Requirement –
Would you reproduce the entries that follow exactly as they appear?

Given information –
---*---
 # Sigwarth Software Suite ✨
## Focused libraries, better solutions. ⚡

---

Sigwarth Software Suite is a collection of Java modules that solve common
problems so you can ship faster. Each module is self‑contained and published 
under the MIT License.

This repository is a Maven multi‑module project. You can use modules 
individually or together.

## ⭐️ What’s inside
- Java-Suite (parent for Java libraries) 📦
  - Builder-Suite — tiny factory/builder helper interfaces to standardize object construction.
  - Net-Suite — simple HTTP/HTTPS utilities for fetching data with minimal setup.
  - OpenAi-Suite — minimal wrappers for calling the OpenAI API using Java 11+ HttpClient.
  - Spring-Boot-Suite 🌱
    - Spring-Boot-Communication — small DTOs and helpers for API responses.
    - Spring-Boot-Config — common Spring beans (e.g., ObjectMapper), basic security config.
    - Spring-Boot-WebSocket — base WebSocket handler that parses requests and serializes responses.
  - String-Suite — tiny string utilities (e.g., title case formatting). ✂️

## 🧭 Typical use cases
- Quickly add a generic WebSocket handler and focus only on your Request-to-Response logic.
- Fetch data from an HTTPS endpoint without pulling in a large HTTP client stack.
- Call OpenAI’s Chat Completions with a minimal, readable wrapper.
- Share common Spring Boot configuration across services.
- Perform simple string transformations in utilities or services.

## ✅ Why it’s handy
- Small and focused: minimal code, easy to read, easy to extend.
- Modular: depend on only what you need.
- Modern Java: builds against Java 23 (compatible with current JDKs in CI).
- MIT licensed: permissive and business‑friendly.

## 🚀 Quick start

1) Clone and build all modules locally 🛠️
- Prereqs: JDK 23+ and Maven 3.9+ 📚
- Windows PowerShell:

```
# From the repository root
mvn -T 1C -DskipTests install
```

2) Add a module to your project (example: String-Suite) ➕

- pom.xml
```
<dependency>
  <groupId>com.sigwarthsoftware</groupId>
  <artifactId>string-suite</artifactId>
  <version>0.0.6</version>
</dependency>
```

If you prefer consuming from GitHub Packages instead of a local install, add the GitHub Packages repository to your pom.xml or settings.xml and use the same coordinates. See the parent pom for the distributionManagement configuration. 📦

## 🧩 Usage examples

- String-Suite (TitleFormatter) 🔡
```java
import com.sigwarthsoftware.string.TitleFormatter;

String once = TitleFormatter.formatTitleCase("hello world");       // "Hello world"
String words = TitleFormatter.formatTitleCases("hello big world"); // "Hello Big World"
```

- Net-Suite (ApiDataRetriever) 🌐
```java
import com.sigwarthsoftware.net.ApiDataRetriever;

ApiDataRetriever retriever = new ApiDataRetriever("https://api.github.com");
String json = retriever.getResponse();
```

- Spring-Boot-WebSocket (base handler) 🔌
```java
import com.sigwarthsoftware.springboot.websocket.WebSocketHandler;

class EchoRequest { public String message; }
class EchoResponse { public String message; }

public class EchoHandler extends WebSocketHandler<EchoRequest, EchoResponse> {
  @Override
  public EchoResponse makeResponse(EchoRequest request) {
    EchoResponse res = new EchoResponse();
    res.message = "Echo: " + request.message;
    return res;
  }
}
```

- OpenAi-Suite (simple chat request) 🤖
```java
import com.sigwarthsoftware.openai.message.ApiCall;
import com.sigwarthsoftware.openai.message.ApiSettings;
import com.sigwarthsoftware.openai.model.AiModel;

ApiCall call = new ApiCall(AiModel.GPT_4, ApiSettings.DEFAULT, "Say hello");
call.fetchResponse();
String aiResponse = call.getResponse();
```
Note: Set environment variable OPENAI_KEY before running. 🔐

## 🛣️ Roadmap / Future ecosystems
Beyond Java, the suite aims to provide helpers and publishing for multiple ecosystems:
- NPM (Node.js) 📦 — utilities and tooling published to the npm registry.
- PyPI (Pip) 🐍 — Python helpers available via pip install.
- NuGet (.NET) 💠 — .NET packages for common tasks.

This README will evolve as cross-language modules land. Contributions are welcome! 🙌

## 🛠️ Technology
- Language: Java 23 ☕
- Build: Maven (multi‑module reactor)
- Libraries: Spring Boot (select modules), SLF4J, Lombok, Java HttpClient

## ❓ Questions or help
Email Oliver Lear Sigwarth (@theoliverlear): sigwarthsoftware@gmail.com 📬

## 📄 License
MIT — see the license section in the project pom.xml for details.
---*---
Solution to the exercise –
 # Sigwarth Software Suite ✨
## Focused libraries, better solutions. ⚡

---

Sigwarth Software Suite is a collection of Java modules that solve common
problems so you can ship faster. Each module is self‑contained and published 
under the MIT License.

This repository is a Maven multi‑module project. You can use modules 
individually or together.

## ⭐️ What’s inside
- Java-Suite (parent for Java libraries) 📦
  - Builder-Suite — tiny factory/builder helper interfaces to standardize object construction.
  - Net-Suite — simple HTTP/HTTPS utilities for fetching data with minimal setup.
  - OpenAi-Suite — minimal wrappers for calling the OpenAI API using Java 11+ HttpClient.
  - Spring-Boot-Suite 🌱
    - Spring-Boot-Communication — small DTOs and helpers for API responses.
    - Spring-Boot-Config — common Spring beans (e.g., ObjectMapper), basic security config.
    - Spring-Boot-WebSocket — base WebSocket handler that parses requests and serializes responses.
  - String-Suite — tiny string utilities (e.g., title case formatting). ✂️

## 🧭 Typical use cases
- Quickly add a generic WebSocket handler and focus only on your Request-to-Response logic.
- Fetch data from an HTTPS endpoint without pulling in a large HTTP client stack.
- Call OpenAI’s Chat Completions with a minimal, readable wrapper.
- Share common Spring Boot configuration across services.
- Perform simple string transformations in utilities or services.

## ✅ Why it’s handy
- Small and focused: minimal code, easy to read, easy to extend.
- Modular: depend on only what you need.
- Modern Java: builds against Java 23 (compatible with current JDKs in CI).
- MIT licensed: permissive and business‑friendly.

## 🚀 Quick start

1) Clone and build all modules locally 🛠️
- Prereqs: JDK 23+ and Maven 3.9+ 📚
- Windows PowerShell:

```
# From the repository root
mvn -T 1C -DskipTests install
```

2) Add a module to your project (example: String-Suite) ➕

- pom.xml
```
<dependency>
  <groupId>com.sigwarthsoftware</groupId>
  <artifactId>string-suite</artifactId>
  <version>0.0.6</version>
</dependency>
```

If you prefer consuming from GitHub Packages instead of a local install, add the GitHub Packages repository to your pom.xml or settings.xml and use the same coordinates. See the parent pom for the distributionManagement configuration. 📦

## 🧩 Usage examples

- String-Suite (TitleFormatter) 🔡
```java
import com.sigwarthsoftware.string.TitleFormatter;

String once = TitleFormatter.formatTitleCase("hello world");       // "Hello world"
String words = TitleFormatter.formatTitleCases("hello big world"); // "Hello Big World"
```

- Net-Suite (ApiDataRetriever) 🌐
```java
import com.sigwarthsoftware.net.ApiDataRetriever;

ApiDataRetriever retriever = new ApiDataRetriever("https://api.github.com");
String json = retriever.getResponse();
```

- Spring-Boot-WebSocket (base handler) 🔌
```java
import com.sigwarthsoftware.springboot.websocket.WebSocketHandler;

class EchoRequest { public String message; }
class EchoResponse { public String message; }

public class EchoHandler extends WebSocketHandler<EchoRequest, EchoResponse> {
  @Override
  public EchoResponse makeResponse(EchoRequest request) {
    EchoResponse res = new EchoResponse();
    res.message = "Echo: " + request.message;
    return res;
  }
}
```

- OpenAi-Suite (simple chat request) 🤖
```java
import com.sigwarthsoftware.openai.message.ApiCall;
import com.sigwarthsoftware.openai.message.ApiSettings;
import com.sigwarthsoftware.openai.model.AiModel;

ApiCall call = new ApiCall(AiModel.GPT_4, ApiSettings.DEFAULT, "Say hello");
call.fetchResponse();
String aiResponse = call.getResponse();
```
Note: Set environment variable OPENAI_KEY before running. 🔐

## 🛣️ Roadmap / Future ecosystems
Beyond Java, the suite aims to provide helpers and publishing for multiple ecosystems:
- NPM (Node.js) 📦 — utilities and tooling published to the npm registry.
- PyPI (Pip) 🐍 — Python helpers available via pip install.
- NuGet (.NET) 💠 — .NET packages for common tasks.

This README will evolve as cross-language modules land. Contributions are welcome! 🙌

## 🛠️ Technology
- Language: Java 23 ☕
- Build: Maven (multi‑module reactor)
- Libraries: Spring Boot (select modules), SLF4J, Lombok, Java HttpClient

## ❓ Questions or help
Email Oliver Lear Sigwarth (@theoliverlear): sigwarthsoftware@gmail.com 📬

## 📄 License
MIT — see the license section in the project pom.xml for details.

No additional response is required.